B.     Cross-Complainants Request for Judicial Notice

In support of their Opposition to Cross-Defendants’ MSA/MSJ, Cross-Complainants request judicial notice of a Judgment of Dismissal, Superior Court of Arizona, Maricopa County, Case No. CV2016-014133. The request is GRANTED subject to the evidentiary limitations stated above.

III.              Third Cause of Action – Contribution

The Court first notes that it sustained Cross-Defendants’ demurrer to the Cross-Complaint without leave to amend as to the Third Cause of Action for contribution on September 18, 2024, for being unripe. Therefore, the Court shall not consider any argument applicable to the Third Cause of Action.
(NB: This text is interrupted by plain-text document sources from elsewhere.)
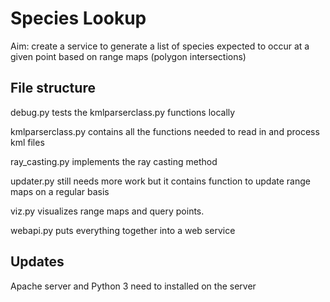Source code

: # Species Lookup
Aim: create a service to generate a list of species expected to occur at a given point based on range maps (polygon intersections)
## File structure
debug.py tests the kmlparserclass.py functions locally

kmlparserclass.py contains all the functions needed to read in and process kml files

ray_casting.py implements the ray casting method

updater.py still needs more work but it contains function to update range maps on a regular basis

viz.py visualizes range maps and query points. 

webapi.py puts everything together into a web service 

## Updates
Apache server and Python 3 need to installed on the server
IV.              Lease Agreement Viability Following Foreclosure

Cross-Defendants argue that Plaintiffs’ lease was extinguished as a matter of law when the foreclosure commenced, therefore there was nothing for Cross-Defendants to disclose to Cross-Complainants at the time of the sale relying upon several cases. (See Bank of America v. Hirsch Mercantile (1944) 64 Cal.App.2d 175, 182 [“sale under the trust deed would terminate and cut off all rights in the real property which were created after the recording of the trust deed”], Dover Mobile Estates v. Fiber Form Products (1990) 220 Cal.App.3d 1494, 1498 [“foreclosure proceeding destroys a lease junior to the deed of trust, as well as the lessee’s rights and obligations under the lease”], Bailey v. Citibank, N.A. (2021) 66 Cal.App.5th 335, 356 [“’[t]he trustee’s deed therefore passes the title held by the trustor at the time of execution,’ free of liens or encumbrances attaching after the deed of trust was recorded”], Miscione v. Barton Development (1997) 52 Cal.App.4th 1320, 1326 [“foreclosure of a senior encumbrance terminates subordinate liens, including leases”], R-Ranch Markets v. Od Stone Bank (1993) 16 Cal.App.4th 1323, 1327 [“[w]hen property is sold under a trust deed, the purchasers acquire title free and clear of all encumbrances subsequent to the deed of trust”].) 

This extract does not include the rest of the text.